Laser Sampler Takes Aim at Mars
Robert C. Pini
LOS ALAMOS, N.M. — In a bid to improve on the soil sampling methods used in planetary exploration, researchers at Los Alamos National Laboratory are developing a laser-based system suitable for use on Mars that would work rapidly and remotely.
The instrument will scan martian topogra-phy from a surface rover using an optical imaging system and a red aiming beam to identify potential samples. After the ground crew on Earth selects a target, a 6-ns laser pulse fires at the sample, creating a small plasma from the martian soil. The optical imaging system then collects the spark light from the plasma. A microspectrograph measures it and a charge-coupled device camera made by Santa Barbara Instrument Group, Santa Barbara, Calif., records the spectrum, which is downloaded to Earth for analysis.

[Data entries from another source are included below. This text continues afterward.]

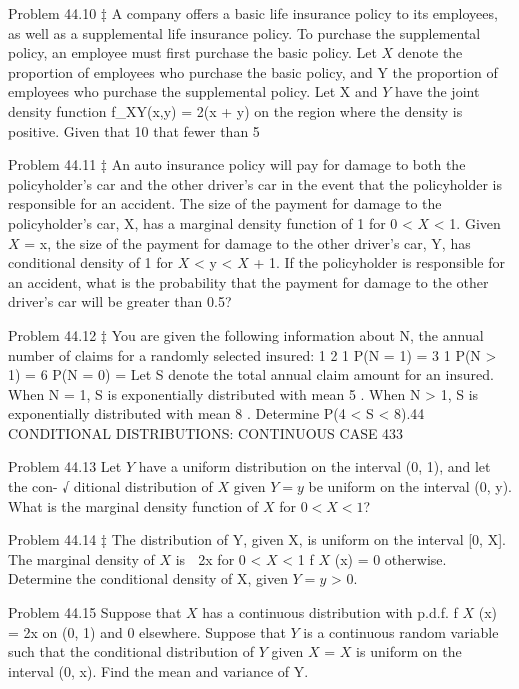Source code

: Problem 44.10 ‡
A company offers a basic life insurance policy to its employees, as well as a
supplemental life insurance policy. To purchase the supplemental policy, an
employee must first purchase the basic policy.
Let $X$ denote the proportion of employees who purchase the basic policy, and
Y the proportion of employees who purchase the supplemental policy. Let
X and $Y$ have the joint density function f_{XY}(x,y) = 2(x + y) on the region
where the density is positive.
Given that 10%
that fewer than 5%



Problem 44.11 ‡
An auto insurance policy will pay for damage to both the policyholder’s car
and the other driver’s car in the event that the policyholder is responsible
for an accident. The size of the payment for damage to the policyholder’s
car, X, has a marginal density function of 1 for 0 < $X$ < 1. Given $X$ = x, the
size of the payment for damage to the other driver’s car, Y, has conditional
density of 1 for $X$ < y < $X$ + 1.
If the policyholder is responsible for an accident, what is the probability that
the payment for damage to the other driver’s car will be greater than 0.5?



Problem 44.12 ‡
You are given the following information about N, the annual number of
claims for a randomly selected insured:
1
2
1
P(N = 1) =
3
1
P(N > 1) =
6
P(N = 0) =
Let S denote the total annual claim amount for an insured. When N = 1, S
is exponentially distributed with mean 5 . When N > 1, S is exponentially
distributed with mean 8 . Determine P(4 < S < 8).44 CONDITIONAL DISTRIBUTIONS: CONTINUOUS CASE
433



Problem 44.13
Let $Y$ have a uniform distribution on the interval (0, 1), and let the con-
√
ditional distribution of $X$ given $Y = y$ be uniform on the interval (0, y).
What is the marginal density function of $X$ for $0 < X < 1$?



Problem 44.14 ‡
The distribution of Y, given X, is uniform on the interval [0, X]. The marginal
density of $X$ is

2x for 0 < $X$ < 1
f $X$ (x) =
0
otherwise.
Determine the conditional density of X, given $Y = y$ > 0.



Problem 44.15
Suppose that $X$ has a continuous distribution with p.d.f. f $X$ (x) = 2x on
(0, 1) and 0 elsewhere. Suppose that $Y$ is a continuous random variable such
that the conditional distribution of $Y$ given $X$ = $X$ is uniform on the interval
(0, x). Find the mean and variance of Y.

Laser plasma is formed on a soil sample in a surrounding atmosphere of 5 t CO2 to simulate the conditions on Mars. Courtesy of Dave Cremers.
David Cremers, a technical staff member with the project, said the instrument can take samples up to 19 m away, using 35-mJ pulses. Lenses will expand each laser pulse 10 or 20 times to focus it on the sample. "We would fire the laser every 5 or 10 seconds and average 20 to 30 sparks on the same sample," he said. The project is working to characterize the technique and its limits.

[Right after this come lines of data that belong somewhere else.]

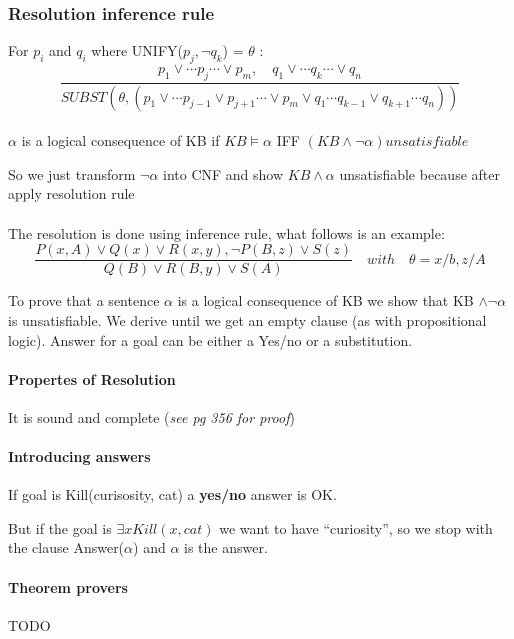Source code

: \subsubsection{Resolution inference rule}
For $p_i$ and $q_i$ where UNIFY($p_j, \neg q_k$) = $\theta$ :
$$ \frac{p_1 \vee \cdots p_j \cdots \vee p_m, \quad q_1 \vee \cdots q_k \cdots \vee q_n}
{SUBST(\theta, (p_1 \vee \cdots p_{j-1} \vee p_{j+1} \cdots \vee p_m \vee q_1 \cdots q_{k-1} 
\vee q_{k+1} \cdots q_n))}$$

\paragraph{ } $\alpha$ is a logical consequence of KB if $KB \models \alpha$
IFF $(KB \wedge \neg \alpha) unsatisfiable$


So we just transform $\neg \alpha$ into CNF and show $KB \wedge \alpha$ unsatisfiable
because after apply resolution rule 

\paragraph{}
The resolution is done using inference rule, what follows is an example:\\
$$\frac{P(x,A)\vee Q(x) \vee R(x,y), \neg P(B,z)\vee S(z)}{Q(B) \vee R(B,y)\vee S(A)}\quad with\quad \theta 
= {x/b,z/A}$$

To prove that a sentence $\alpha$ is a logical consequence of KB we show
that KB $\wedge\neg\alpha$  is unsatisfiable. We derive until  we get an
empty clause  (as with propositional  logic). Answer  for a goal  can be
either a Yes/no or a substitution.


\paragraph{Propertes of Resolution} It is sound and complete (\textit{see pg 356 for proof}) 

\paragraph{Introducing answers}
If goal is Kill(curisosity, cat) a \textbf{yes/no} answer is OK.

But if the goal is $\exists x Kill(x, cat)$ we want to have ``curiosity'',
so we stop with the clause Answer($\alpha$) and  $\alpha$ is the answer.

\paragraph{Theorem provers} TODO

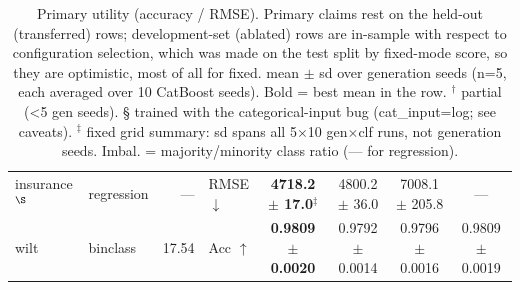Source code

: \begin{table}[t]
\begin{tabular}{llrlcccc}
insurance$^\S$ & regression & — & RMSE $\downarrow$ & \textbf{4718.2 $\pm$ 17.0}$^\ddagger$ & 4800.2 $\pm$ 36.0 & 7008.1 $\pm$ 205.8 & --- \\
wilt & binclass & 17.54 & Acc $\uparrow$ & \textbf{0.9809 $\pm$ 0.0020} & 0.9792 $\pm$ 0.0014 & 0.9796 $\pm$ 0.0016 & 0.9809 $\pm$ 0.0019 \\
\bottomrule
\end{tabular}
\caption{Primary utility (accuracy / RMSE). Primary claims rest on the held-out (transferred) rows; development-set (ablated) rows are in-sample with respect to configuration selection, which was made on the test split by fixed-mode score, so they are optimistic, most of all for fixed. mean $\pm$ sd over generation seeds (n=5, each averaged over 10 CatBoost seeds). Bold = best mean in the row. $^\dagger$ partial (<5 gen seeds). § trained with the categorical-input bug (cat_input=log; see caveats). $^\ddagger$ fixed grid summary: sd spans all 5$\times$10 gen$\times$clf runs, not generation seeds. Imbal. = majority/minority class ratio (— for regression).}
\end{table}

Such a remote technique is a boon to planetary exploration because the rover can collect samples from difficult terrain, like cliff faces or inside craters, without having to get close. And it's efficient. Scientists can make a measurement in 3 to 5 minutes. A measurement of elemental composition on the Pathfinder rover took several hours. What's more, the ground crew on Earth can take another sample by repositioning the aiming system instead of moving the rover. Yet making the sampling loop work reliably involves ironing out some issues on the drawing board.
One such concern is the choice of laser. Cremers said the instrument will probably incorporate an Nd:YAG laser operating at 1064 nm because it is small and compact. Although they have not decided on a specific one, the researchers are trying a Q-switched model made by Kigre Inc. in Hilton Head, S.C.
Getting reliable results will depend on being able to calibrate the instrument. So the researchers are testing the system on samples that simulate the martian mantle, and in conditions that mimic the CO2-rich martian atmosphere. This will provide the test data to enable remote calibration.
Cremers said the researchers are also working to integrate a Raman system that compares scattered light with known molecular responses. The resulting mineralogical data would be useful to geologists for understanding planet-building processes as they have unfolded on Mars.